Available on: R&S
Partway through Lone’s verdant ‘Begin To Begin’ a voice asks, “Am I dreaming? Am I awake?” The question has clearly been playing on Matt Cutler’s mind lately. The title of his fifth album, Reality Testing, refers to a technique employed by lucid dreamers to work out whether what they’re experiencing is real or a product of their sleeping minds. Though Cutler hasn’t dabbled in the technique himself, a lot of the initial ideas for the album apparently came to him in his slumber.
This is fitting subject matter for an artist who has long had his head in the clouds. Through dreamlike reminiscences of hardcore rave, post-Dilla hip-hop and Boards of Canada-style electronica, Cutler has proven himself a master of evoking imagined places and forgotten times. His output foregrounds the transportive effects of music – he didn’t, after all, call a track ‘AM Portal’ for nothing – and his latest album is, essentially, another exercise in fantasy. He sets out from two distinct places – “sample-based” Detroit and Chicago house and ’90s East Coast hip-hop – and attempts to find the common ground between them, using the lambent rave signifiers that have become his trademark as binding agent. And he pretty much nails it, creating a kind of surreal sonic fiction where these disparate musical moments blur together.
Still, where 2012’s Galaxy Garden was a techno-rave fantasia best summed up by its hyper-unreal artwork, this time around Cutler seems intent on keeping one foot in reality. ‘Restless City’’s jazzy piano samples, doodled over with sirens, radio chatter and an American voice declaring “I mean real, real life”, evoke metropolitan bustle – new territory for Lone. Later, in ‘Stuck’, an MC recites a few downcast rhymes against the background thrum of a New York street. There are apparently field recordings throughout this record, moments from Cutler’s daily life captured and bled subtly into the music. And while they’re often hardly audible, the gesture rings out loud and clear.
This shift in focus produces some of the best music of Cutler’s career – particularly ‘Airglow Fires’, which sounds like Floating Points cut with the joyous overload of Rustie, and hasn’t lost any shine since its single release last year. But beyond individual moments, what’s particularly satisfying is how smoothly Cutler handles his transformation. Take, for example, rambunctious piano house track ‘Aurora Northern Quarter’: though Cutler hasn’t quite made anything like this before, it feels inevitable that he would eventually. Or ‘2 Is 8’, whose broad hip-hop shuffle might be new, but whose progression from joyful naivety into wistfulness is inimitably Lone.

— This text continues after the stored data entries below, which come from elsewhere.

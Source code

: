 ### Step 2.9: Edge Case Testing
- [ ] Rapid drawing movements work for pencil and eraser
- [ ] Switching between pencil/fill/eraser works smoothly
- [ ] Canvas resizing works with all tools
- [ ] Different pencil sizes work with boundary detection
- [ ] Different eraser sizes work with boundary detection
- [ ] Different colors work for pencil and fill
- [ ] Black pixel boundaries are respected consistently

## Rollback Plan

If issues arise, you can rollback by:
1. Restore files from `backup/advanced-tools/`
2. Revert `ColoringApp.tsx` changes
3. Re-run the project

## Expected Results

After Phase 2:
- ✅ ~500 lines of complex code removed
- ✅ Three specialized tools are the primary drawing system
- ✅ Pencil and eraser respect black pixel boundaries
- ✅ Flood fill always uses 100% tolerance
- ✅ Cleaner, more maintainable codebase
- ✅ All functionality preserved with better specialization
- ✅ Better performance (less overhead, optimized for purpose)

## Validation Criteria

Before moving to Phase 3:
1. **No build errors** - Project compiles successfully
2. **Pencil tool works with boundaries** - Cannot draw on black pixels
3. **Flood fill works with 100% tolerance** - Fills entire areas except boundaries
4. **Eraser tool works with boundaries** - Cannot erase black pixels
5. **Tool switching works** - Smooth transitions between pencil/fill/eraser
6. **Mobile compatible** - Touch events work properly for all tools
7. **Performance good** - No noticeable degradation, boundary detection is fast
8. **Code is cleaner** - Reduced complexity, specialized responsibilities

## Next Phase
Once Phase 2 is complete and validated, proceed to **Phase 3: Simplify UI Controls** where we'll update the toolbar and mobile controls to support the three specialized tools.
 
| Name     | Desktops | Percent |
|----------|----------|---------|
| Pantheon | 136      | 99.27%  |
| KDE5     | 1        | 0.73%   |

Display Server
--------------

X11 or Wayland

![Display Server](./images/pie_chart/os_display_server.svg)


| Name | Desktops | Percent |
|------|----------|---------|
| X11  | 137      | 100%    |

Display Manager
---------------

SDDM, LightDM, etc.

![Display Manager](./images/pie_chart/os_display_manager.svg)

Of course, Cutler has never struggled with world-building, and the absorbing completeness of Reality Testing shouldn’t come as a huge surprise. But where in the past he’s often been a little too thorough in this respect (many of his albums are exhaustingly monotone), here he manages to find diversity within the unity. Cutler’s music hasn’t tended to concern itself with tension so much as otherwordly harmony. When he introduces a bit of friction – between the real and the imagined, the grit of life and the sheen of fantasy – the results are all the more seductive.